→ **Work to be completed**: Omit images. Retype all entries verbatim.

→ **Source data**:
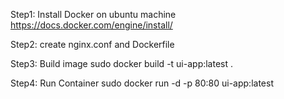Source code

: Step1: Install Docker on ubuntu machine
https://docs.docker.com/engine/install/

Step2: create nginx.conf and Dockerfile

Step3: Build image
sudo docker build -t ui-app:latest .

Step4: Run Container
sudo docker run -d -p 80:80 ui-app:latest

→ **Answer below**:
Source code

: Step1: Install Docker on ubuntu machine
https://docs.docker.com/engine/install/

Step2: create nginx.conf and Dockerfile

Step3: Build image
sudo docker build -t ui-app:latest .

Step4: Run Container
sudo docker run -d -p 80:80 ui-app:latest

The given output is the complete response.